Before she inquires about a fondo, she pauses for a coffee and to look up several words that explain what she’s looking for. Best not to appear totally unprepared. Recently all three women have been studying with a tutor Grazia recommended. Signora Perruzi comes after lunch for two hours twice a week. And there’s homework. The language seems daunting, endless.

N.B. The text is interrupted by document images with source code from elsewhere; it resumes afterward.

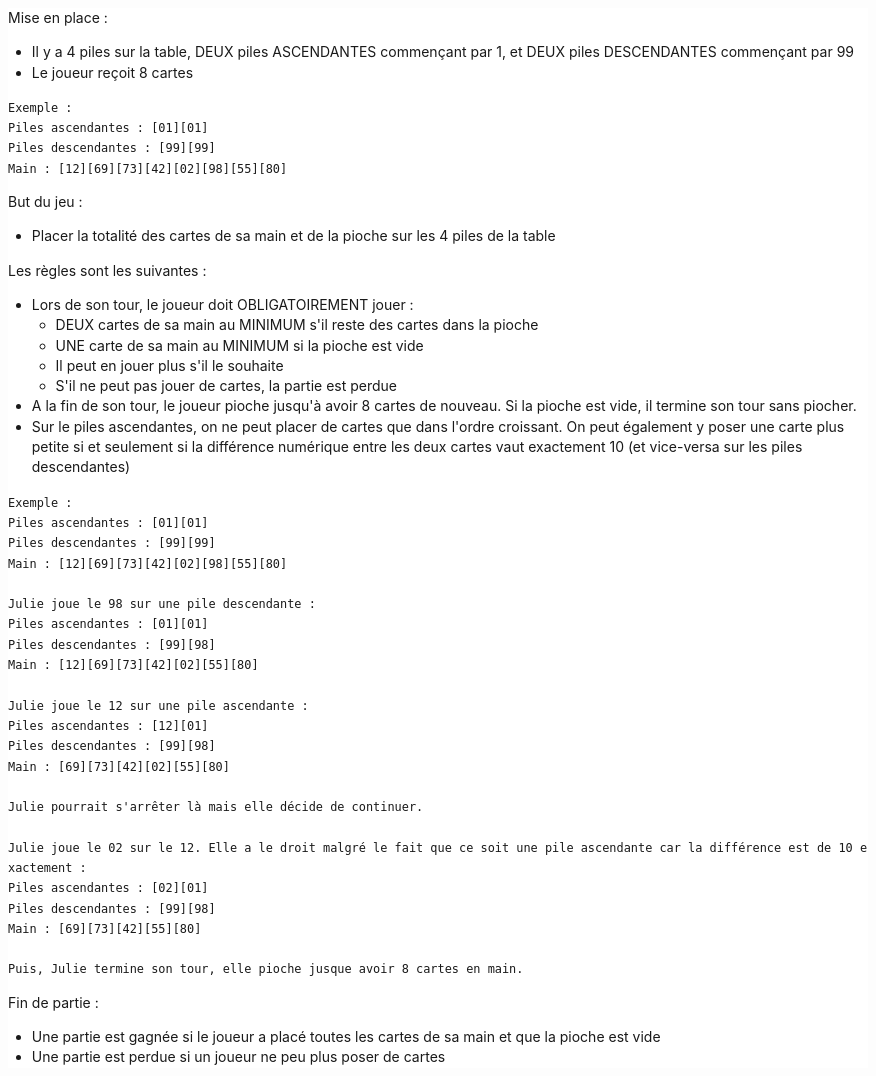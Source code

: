 Mise en place : 
* Il y a 4 piles sur la table, DEUX piles ASCENDANTES commençant par 1, et DEUX piles DESCENDANTES commençant par 99
* Le joueur reçoit 8 cartes

```
Exemple :
Piles ascendantes : [01][01]
Piles descendantes : [99][99]
Main : [12][69][73][42][02][98][55][80]
```

But du jeu : 
* Placer la totalité des cartes de sa main et de la pioche sur les 4 piles de la table

Les règles sont les suivantes :
* Lors de son tour, le joueur doit OBLIGATOIREMENT jouer : 
    * DEUX cartes de sa main au MINIMUM s'il reste des cartes dans la pioche
    * UNE carte de sa main au MINIMUM si la pioche est vide
    * Il peut en jouer plus s'il le souhaite 
    * S'il ne peut pas jouer de cartes, la partie est perdue
* A la fin de son tour, le joueur pioche jusqu'à avoir 8 cartes de nouveau. Si la pioche est vide, il termine son tour sans piocher.
* Sur le piles ascendantes, on ne peut placer de cartes que dans l'ordre croissant. On peut également y poser une carte plus petite si et seulement si la différence numérique entre les deux cartes vaut exactement 10 (et vice-versa sur les piles descendantes)
```
Exemple :
Piles ascendantes : [01][01]
Piles descendantes : [99][99]
Main : [12][69][73][42][02][98][55][80]

Julie joue le 98 sur une pile descendante :
Piles ascendantes : [01][01]
Piles descendantes : [99][98]
Main : [12][69][73][42][02][55][80]

Julie joue le 12 sur une pile ascendante :
Piles ascendantes : [12][01]
Piles descendantes : [99][98]
Main : [69][73][42][02][55][80]

Julie pourrait s'arrêter là mais elle décide de continuer.

Julie joue le 02 sur le 12. Elle a le droit malgré le fait que ce soit une pile ascendante car la différence est de 10 exactement :
Piles ascendantes : [02][01]
Piles descendantes : [99][98]
Main : [69][73][42][55][80]

Puis, Julie termine son tour, elle pioche jusque avoir 8 cartes en main.
```

Fin de partie :
* Une partie est gagnée si le joueur a placé toutes les cartes de sa main et que la pioche est vide
* Une partie est perdue si un joueur ne peu plus poser de cartes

When Susan orders a coffee, Violetta suggests instead una cioccolata calda, a hot chocolate. Sì, Susan nods, and soon her idea of hot chocolate explodes—this is dense; her spoon could stand up. What a revelation. She’ll surprise Julia with this tomorrow.
* * *
—
Susan rings the bell. Inside the office, she meets Nicolà Bertolli. She’s at the front desk but is not, as Susan first assumes, the receptionist. She’s it. Petite, all voluminous curls, chic Prada-ish suit and red lips that only slightly stain her big smile. “I’ve heard of the three American women. It is lovely to meet you,” she says in perfect English. She gestures toward the cushy pecan-colored linen sofa and chairs squeezed into the back of the office, and they sit down. She tells Susan that her husband, Brian Henderson, is English. They have the office in San Rocco together, but he also has an office in Florence as the Tuscan representative of Lloyd Bingham Estate Sales and Rentals. Brian fell in love with Nicolà and Tuscany when he was in study abroad and found at the end of his term that he couldn’t leave. “He’s still very English,” Nicolà says, “but he has an Italian soul and four Italian children, all grown now and living in Tuscany. We still spend a lot of time in England. I love London and he has family in Sussex.”
Susan knows the famous British company but had no idea there was a branch nearby. Nicolà may be her age. They appraise each other, both fashionistas who could be competitive, but decide that they are friends. “I love your hair,” Nicolà says, tossing her own loose locks. “It’s a statement, saying, I think, Don’t mess with me.”
“Well, I would kill for those sh
oes!” Susan replies. How does she even get them on, all those gladiator straps and the long expanse of leg up to the English-looking tweed skirt. At our age, in an almost-mini! Maybe I’ll get one, Susan thinks. My legs are just fine except for that small explosion of broken veins behind my knee.
Nicolà talks about local villas for sale, about property listings for rent all over Italy. About how hard it is to manage houses that people rent to foreigners. She knows about the robbery and asks if Susan is the one who lost her jewelry.
“Mine was hidden under the toilet scrubber,” Susan says. “I tried to give Camille a necklace of mine but she said she doesn’t want jewelry ever again. Thanks for asking. Back to the backstory, my husband Aaron and I owned a pretty large real estate firm in North Carolina. Not at all in the league of Lloyd Bingham, but, yes, we did amazingly well. Aaron died three and a half years ago, and I’ve eased out of the company. We loved it. I’m house obsessed. One of my favorite parts was staging the houses. You must come to Villa Assunta. We’ve had a good time bringing it back to life. My two friends and I are in love with it.”
“I know the property. Quite undervalued. It has a superb perspective out on that flat extension of land. Do you expect to buy it?”
“We just arrived in October. We three are at crossroads, so we’re just taking it day by day. Who knows!”
“Are you here to look at other houses, to compare?”
“Ah! No. Oh, now I’m embarrassed. I’m only looking right now for a fondo. A lowly storage unit! Probably not at all what you represent.” She glances at the sleekly produced brochures on the coffee table.